(Stored data entries)
^^^^^^^^

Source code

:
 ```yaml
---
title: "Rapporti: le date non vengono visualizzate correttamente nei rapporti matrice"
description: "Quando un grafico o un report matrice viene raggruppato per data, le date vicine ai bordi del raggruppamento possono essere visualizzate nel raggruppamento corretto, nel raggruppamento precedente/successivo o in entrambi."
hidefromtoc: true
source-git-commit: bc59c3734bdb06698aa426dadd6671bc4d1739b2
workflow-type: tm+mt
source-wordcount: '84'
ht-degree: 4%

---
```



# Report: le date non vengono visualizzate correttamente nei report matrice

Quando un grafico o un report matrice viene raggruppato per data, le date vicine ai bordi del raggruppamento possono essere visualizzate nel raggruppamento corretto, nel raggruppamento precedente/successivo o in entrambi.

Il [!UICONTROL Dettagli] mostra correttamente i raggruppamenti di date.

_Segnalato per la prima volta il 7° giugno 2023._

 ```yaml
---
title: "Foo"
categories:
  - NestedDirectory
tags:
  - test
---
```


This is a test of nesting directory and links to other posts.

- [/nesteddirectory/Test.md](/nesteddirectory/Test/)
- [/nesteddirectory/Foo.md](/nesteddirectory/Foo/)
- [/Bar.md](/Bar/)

^^^^^^^^

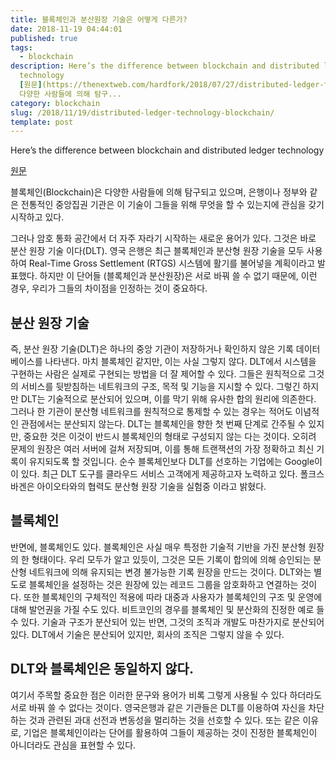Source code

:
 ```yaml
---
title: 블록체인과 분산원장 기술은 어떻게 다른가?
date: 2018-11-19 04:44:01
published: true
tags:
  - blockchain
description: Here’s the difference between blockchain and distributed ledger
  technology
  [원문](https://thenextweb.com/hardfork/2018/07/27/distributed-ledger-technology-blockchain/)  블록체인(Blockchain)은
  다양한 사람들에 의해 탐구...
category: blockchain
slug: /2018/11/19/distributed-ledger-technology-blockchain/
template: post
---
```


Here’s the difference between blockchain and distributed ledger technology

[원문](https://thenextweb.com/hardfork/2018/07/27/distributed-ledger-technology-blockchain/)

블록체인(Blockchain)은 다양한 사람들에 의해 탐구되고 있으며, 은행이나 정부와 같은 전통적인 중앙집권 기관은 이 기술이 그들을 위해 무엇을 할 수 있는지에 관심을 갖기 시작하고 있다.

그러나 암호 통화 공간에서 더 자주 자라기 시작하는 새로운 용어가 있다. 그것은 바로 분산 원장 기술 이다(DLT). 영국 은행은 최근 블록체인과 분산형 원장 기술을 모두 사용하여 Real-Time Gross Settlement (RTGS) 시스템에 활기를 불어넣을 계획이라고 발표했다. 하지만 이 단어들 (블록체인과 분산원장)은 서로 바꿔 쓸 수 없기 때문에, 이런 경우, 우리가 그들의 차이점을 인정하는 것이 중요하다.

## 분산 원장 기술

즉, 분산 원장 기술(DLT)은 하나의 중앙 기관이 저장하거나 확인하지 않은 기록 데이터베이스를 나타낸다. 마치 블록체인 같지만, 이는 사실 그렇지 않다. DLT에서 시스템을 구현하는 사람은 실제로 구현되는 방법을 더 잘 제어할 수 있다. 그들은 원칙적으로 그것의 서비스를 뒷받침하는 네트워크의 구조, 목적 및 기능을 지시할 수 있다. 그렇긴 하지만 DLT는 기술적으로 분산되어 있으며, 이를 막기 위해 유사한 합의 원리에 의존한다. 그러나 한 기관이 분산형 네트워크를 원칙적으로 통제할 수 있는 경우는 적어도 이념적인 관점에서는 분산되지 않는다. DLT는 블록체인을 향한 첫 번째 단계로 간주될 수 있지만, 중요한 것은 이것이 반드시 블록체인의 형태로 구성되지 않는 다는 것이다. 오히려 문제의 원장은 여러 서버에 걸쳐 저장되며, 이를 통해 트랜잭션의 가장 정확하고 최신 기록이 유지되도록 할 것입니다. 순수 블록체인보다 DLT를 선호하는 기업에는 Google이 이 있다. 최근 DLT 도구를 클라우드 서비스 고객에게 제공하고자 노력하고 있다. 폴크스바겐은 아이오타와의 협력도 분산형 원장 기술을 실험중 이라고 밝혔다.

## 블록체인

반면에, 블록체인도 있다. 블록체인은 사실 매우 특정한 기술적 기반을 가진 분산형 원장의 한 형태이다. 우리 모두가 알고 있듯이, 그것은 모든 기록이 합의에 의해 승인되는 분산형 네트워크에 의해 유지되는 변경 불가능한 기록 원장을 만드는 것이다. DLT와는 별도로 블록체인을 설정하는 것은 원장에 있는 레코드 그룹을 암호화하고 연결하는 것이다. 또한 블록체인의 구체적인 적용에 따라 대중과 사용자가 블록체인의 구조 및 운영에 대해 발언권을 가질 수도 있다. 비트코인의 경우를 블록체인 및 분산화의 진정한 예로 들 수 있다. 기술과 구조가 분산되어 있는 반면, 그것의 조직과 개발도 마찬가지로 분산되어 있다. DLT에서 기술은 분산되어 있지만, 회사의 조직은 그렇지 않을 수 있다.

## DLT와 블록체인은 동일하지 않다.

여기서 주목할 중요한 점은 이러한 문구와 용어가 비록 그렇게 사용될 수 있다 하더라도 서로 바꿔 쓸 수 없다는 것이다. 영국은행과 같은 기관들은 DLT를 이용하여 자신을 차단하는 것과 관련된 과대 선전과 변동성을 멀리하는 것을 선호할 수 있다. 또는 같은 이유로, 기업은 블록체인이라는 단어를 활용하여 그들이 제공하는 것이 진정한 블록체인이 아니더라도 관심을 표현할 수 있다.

^^^^^^^^

• THE TASK: Copy every line above that holds the word "difference".

• SOLVED PROBLEM:
description: Here’s the difference between blockchain and distributed ledger
Here’s the difference between blockchain and distributed ledger technology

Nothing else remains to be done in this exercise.